(THE TASK)
Would you print the whole listing again, word for word?

(MATERIAL SHOWN)
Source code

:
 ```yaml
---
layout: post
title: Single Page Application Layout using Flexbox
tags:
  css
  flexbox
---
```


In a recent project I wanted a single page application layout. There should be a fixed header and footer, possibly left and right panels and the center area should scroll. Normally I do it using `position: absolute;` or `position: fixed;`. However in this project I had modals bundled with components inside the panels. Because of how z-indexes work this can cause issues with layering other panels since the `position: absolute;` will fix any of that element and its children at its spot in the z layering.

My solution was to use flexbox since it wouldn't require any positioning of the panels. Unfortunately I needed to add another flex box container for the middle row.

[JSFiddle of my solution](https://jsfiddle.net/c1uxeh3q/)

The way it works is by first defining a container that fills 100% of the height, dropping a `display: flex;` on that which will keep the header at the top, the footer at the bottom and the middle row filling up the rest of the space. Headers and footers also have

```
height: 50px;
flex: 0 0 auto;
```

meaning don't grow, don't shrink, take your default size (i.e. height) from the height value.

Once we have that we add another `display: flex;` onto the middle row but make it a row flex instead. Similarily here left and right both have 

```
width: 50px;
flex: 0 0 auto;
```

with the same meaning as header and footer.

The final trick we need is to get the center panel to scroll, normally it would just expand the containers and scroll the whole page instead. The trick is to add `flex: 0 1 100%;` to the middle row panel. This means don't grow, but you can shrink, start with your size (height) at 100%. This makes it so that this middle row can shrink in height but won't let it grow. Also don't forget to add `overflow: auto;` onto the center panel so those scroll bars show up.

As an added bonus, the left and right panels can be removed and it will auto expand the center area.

(TASK SOLUTION)
Source code

:
 ```yaml
---
layout: post
title: Single Page Application Layout using Flexbox
tags:
  css
  flexbox
---
```


In a recent project I wanted a single page application layout. There should be a fixed header and footer, possibly left and right panels and the center area should scroll. Normally I do it using `position: absolute;` or `position: fixed;`. However in this project I had modals bundled with components inside the panels. Because of how z-indexes work this can cause issues with layering other panels since the `position: absolute;` will fix any of that element and its children at its spot in the z layering.

My solution was to use flexbox since it wouldn't require any positioning of the panels. Unfortunately I needed to add another flex box container for the middle row.

[JSFiddle of my solution](https://jsfiddle.net/c1uxeh3q/)

The way it works is by first defining a container that fills 100% of the height, dropping a `display: flex;` on that which will keep the header at the top, the footer at the bottom and the middle row filling up the rest of the space. Headers and footers also have

```
height: 50px;
flex: 0 0 auto;
```

meaning don't grow, don't shrink, take your default size (i.e. height) from the height value.

Once we have that we add another `display: flex;` onto the middle row but make it a row flex instead. Similarily here left and right both have 

```
width: 50px;
flex: 0 0 auto;
```

with the same meaning as header and footer.

The final trick we need is to get the center panel to scroll, normally it would just expand the containers and scroll the whole page instead. The trick is to add `flex: 0 1 100%;` to the middle row panel. This means don't grow, but you can shrink, start with your size (height) at 100%. This makes it so that this middle row can shrink in height but won't let it grow. Also don't forget to add `overflow: auto;` onto the center panel so those scroll bars show up.

As an added bonus, the left and right panels can be removed and it will auto expand the center area.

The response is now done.